On January 1, 2025, NYSDEC’s new wetlands regulations came into effect at 6 NYCRR Part 664. In April, four lawsuits were filed challenging the 2022 changes and the regulations. 

In mid-July, NYSDEC issued the Solar Photovoltaic Projects General Permit GP-0-25-004 (the “General Permit”) which incorporates the new regulations and facilitates the construction of solar projects with a nameplate generating capacity of no more than 25 MW within or near state-regulated freshwater wetlands, regulated adjacent areas (“adjacent areas”), and protected waterbodies.

In late September, NYS Republican legislators filed four amicus curiae briefs in the lawsuits challenging the statutory and regulatory changes.
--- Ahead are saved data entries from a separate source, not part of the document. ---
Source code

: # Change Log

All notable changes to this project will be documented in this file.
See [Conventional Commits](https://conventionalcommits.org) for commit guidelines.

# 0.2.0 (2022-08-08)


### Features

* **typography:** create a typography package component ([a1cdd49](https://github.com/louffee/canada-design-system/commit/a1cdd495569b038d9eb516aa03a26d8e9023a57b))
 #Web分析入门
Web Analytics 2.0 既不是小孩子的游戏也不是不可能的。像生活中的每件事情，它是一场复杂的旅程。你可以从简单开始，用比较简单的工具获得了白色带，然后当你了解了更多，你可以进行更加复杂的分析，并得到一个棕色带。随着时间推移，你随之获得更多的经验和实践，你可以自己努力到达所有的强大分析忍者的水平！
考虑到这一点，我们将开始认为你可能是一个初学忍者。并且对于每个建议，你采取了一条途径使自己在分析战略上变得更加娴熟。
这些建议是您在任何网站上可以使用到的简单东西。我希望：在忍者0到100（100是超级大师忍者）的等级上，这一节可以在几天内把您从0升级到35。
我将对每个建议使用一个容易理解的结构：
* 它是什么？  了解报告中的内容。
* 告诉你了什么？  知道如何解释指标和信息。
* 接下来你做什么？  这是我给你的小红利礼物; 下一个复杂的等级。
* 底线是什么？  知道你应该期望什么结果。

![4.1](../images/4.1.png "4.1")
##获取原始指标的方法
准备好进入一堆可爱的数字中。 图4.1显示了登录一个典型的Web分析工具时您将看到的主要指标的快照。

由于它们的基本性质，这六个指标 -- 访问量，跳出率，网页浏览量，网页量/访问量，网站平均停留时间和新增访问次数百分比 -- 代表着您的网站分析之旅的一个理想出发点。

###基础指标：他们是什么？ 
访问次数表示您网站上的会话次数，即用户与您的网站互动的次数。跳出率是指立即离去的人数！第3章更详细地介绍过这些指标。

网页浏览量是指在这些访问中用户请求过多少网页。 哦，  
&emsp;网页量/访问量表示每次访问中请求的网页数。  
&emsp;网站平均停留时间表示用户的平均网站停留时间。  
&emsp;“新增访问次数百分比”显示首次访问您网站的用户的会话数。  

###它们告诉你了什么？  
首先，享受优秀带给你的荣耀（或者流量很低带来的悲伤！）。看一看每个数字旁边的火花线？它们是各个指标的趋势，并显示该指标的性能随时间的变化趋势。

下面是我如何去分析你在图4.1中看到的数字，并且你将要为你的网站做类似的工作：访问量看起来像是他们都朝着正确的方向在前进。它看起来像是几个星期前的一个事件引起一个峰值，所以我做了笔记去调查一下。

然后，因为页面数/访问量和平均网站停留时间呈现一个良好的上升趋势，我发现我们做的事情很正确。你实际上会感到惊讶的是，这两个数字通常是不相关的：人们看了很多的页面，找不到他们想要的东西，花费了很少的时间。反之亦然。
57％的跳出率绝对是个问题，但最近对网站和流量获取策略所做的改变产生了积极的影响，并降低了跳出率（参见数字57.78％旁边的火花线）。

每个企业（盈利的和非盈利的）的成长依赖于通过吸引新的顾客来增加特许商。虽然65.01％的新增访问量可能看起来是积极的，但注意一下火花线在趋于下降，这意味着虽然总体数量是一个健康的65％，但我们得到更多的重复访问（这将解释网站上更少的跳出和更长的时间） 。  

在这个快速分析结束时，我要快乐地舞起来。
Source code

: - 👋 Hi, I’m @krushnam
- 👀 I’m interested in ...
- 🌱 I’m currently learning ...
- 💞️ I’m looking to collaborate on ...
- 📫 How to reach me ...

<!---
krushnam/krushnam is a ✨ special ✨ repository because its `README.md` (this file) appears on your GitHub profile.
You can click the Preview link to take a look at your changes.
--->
Taken together, these events reflect a potentially tidal shift in NYS wetlands rules, though the exact direction of the current remains unclear, pending the litigation.

April: Four Lawsuits Filed 

The four cases were brought by local governments, trade groups, nonprofits, and individuals. One was filed on April 18 in Chautauqua County; the others were filed April 30 in Albany County. They are Chautauqua Lake Property Owners Ass’n v. State of New York; Business Council of NYS v. NYSDEC; Chautauqua Lake Partnership, Inc. v. NYSDEC; and Village of Kiryas Joel v. NYSDEC.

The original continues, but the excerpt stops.